TASK PROMPT —
In the records that come next, find every line with "Festigkeit". Return those lines.
****************************************
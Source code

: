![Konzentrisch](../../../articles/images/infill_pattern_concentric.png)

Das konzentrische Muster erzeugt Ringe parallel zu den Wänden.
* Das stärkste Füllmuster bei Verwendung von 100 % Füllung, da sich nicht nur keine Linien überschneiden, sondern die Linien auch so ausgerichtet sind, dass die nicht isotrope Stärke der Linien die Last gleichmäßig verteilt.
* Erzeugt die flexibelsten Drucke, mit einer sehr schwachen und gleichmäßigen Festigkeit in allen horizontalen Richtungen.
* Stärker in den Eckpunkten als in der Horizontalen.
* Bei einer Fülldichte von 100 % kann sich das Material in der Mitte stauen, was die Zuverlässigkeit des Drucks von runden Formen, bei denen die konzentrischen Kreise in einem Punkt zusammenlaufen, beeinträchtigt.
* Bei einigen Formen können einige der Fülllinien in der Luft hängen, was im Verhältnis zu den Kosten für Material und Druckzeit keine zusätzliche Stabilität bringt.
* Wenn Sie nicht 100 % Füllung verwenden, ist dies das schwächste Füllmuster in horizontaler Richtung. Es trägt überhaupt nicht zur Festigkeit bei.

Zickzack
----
****************************************
EXERCISE OUTPUT —
* Erzeugt die flexibelsten Drucke, mit einer sehr schwachen und gleichmäßigen Festigkeit in allen horizontalen Richtungen.
* Wenn Sie nicht 100 % Füllung verwenden, ist dies das schwächste Füllmuster in horizontaler Richtung. Es trägt überhaupt nicht zur Festigkeit bei.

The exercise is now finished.